Risk of bias assessment
Risk of bias was assessed using the Jadad scale in four domains: (1) random sequence generation, (2) allocation concealment, (3) blinding of participants, and (4) complete reporting of withdrawals and dropouts [53]. Methodological quality of comparator studies was assessed using the modified Newcastle–Ottawa scale (NOS) [54, 55] consisting of three domains: (1) subject selection, (2) comparability of the study groups, and (3) outcomes assessment. A score of 0–9 was allocated to each relevant study. Observational studies with a NOS score <6 (N = 1) were excluded [56].
Statistics
We pooled data and utilized Relative Risks (RRs) and Confidence Intervals (CIs) to describe dichotomous outcomes, including risk of death, ICU admission, invasive mechanical ventilation, secondary infection . We used mean difference (MD) and CIs for continuous outcomes including interval of hospitalization. We grouped the cohort studies into unmatched historical controls and concurrent controls, matched and unmatched or subgroup analyses.

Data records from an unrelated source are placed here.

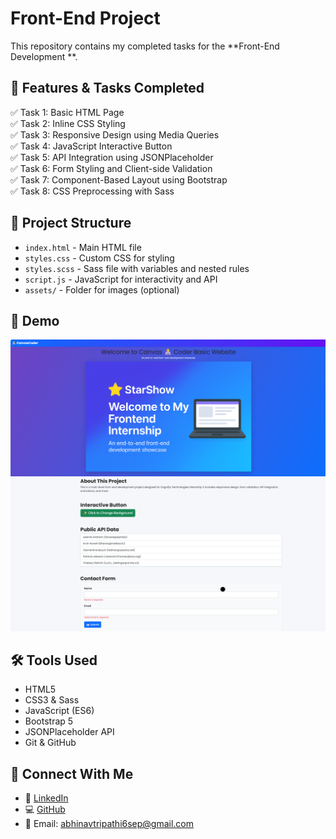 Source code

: 
#  Front-End  Project

This repository contains my completed tasks for the **Front-End Development **.

## 🚀 Features & Tasks Completed

✅ Task 1: Basic HTML Page  
✅ Task 2: Inline CSS Styling  
✅ Task 3: Responsive Design using Media Queries  
✅ Task 4: JavaScript Interactive Button  
✅ Task 5: API Integration using JSONPlaceholder  
✅ Task 6: Form Styling and Client-side Validation  
✅ Task 7: Component-Based Layout using Bootstrap  
✅ Task 8: CSS Preprocessing with Sass

## 📂 Project Structure

- `index.html` - Main HTML file
- `styles.css` - Custom CSS for styling
- `styles.scss` - Sass file with variables and nested rules
- `script.js` - JavaScript for interactivity and API
- `assets/` - Folder for images (optional)

## 📸 Demo
![home](image.png)
![home2](image-1.png)

## 🛠️ Tools Used

- HTML5  
- CSS3 & Sass  
- JavaScript (ES6)  
- Bootstrap 5  
- JSONPlaceholder API  
- Git & GitHub

## 📢 Connect With Me

- 💼 [LinkedIn](https://www.linkedin.com/in/abhinav-tripathi-770224253/)  
- 💻 [GitHub](https://github.com/0609Abhinav)  
- 📧 Email: abhinavtripathi6sep@gmail.com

A fixed-effects model was used when I2 ≤ 50% and the Cochran Q statistic P > 0.1 and a random-effects model when I2 > 50% and Q statistic P ≤ 0.1. Funnel plots were used to screen for potential publication bias. Statistical analyses were carried out with Review Manager 5.4 (Cochrane Collaboration)
Results
We included 11,487 subjects from 29 studies (NOS scores 6–9) with a comparator cohort including historical controls (N = 5) [1, 30, 32, 35, 43], a matched cohort (N = 12) [2, 28, 29, 33, 40, 44,45,46,47, 49, 50, 57] or concurrent controls (N = 12) [31, 34, 36,37,38,39, 41, 42, 48, 51, 52, 58] and three randomized controlled trials (Jadad scales 4–5). We excluded some studies because they were uncontrolled (N = 11) [5,6,7,8,9,10,11,12,13,14,15,16] and/or different study-entry severities of COVID-19 between treated subjects and controls (N = 1) [59]. Two studies reported only a composite endpoint (ICU admission, use of mechanical ventilation or death) [57, 58]. These were included in the systemic review but not used to estimate RRs for specific endpoints.
Survival
To test the impact of tocilizumab on survival we included 30 studies, three RCTs and 27 other comparator studies of 10,054 subjects. [1, 2, 25,26,27,28,29,30,31,32,33,34,35,36,37,38,39,40,41,42,43,44,45,46,47,48,49,50,51,52] Relative Risk (RR) of death = 0.74 (95% Confidence Interval [CI], 0.59, 0.93; P = 0.008; I2 = 80%). Studies with historical controls (RR = 0.28 [0.16, 0.49]; P < 0.001; I2 = 62%) or with an otherwise matched cohort (RR = 0.68 [0.53, 0.87]; P = 0.002; I2 = 42%) reported significant survival improvement. In contrast, RRs of death in studies with concurrent controls (RR = 1.10 (0.77, 1.56; P = 0.60; I2 = 85%; Table 2, Fig. 2) and randomized trials (RR = 1.18 (0.57, 2.44; P = 0.66; I2 = 0; Table 2, Fig. 2) showed no significant improvement in survival.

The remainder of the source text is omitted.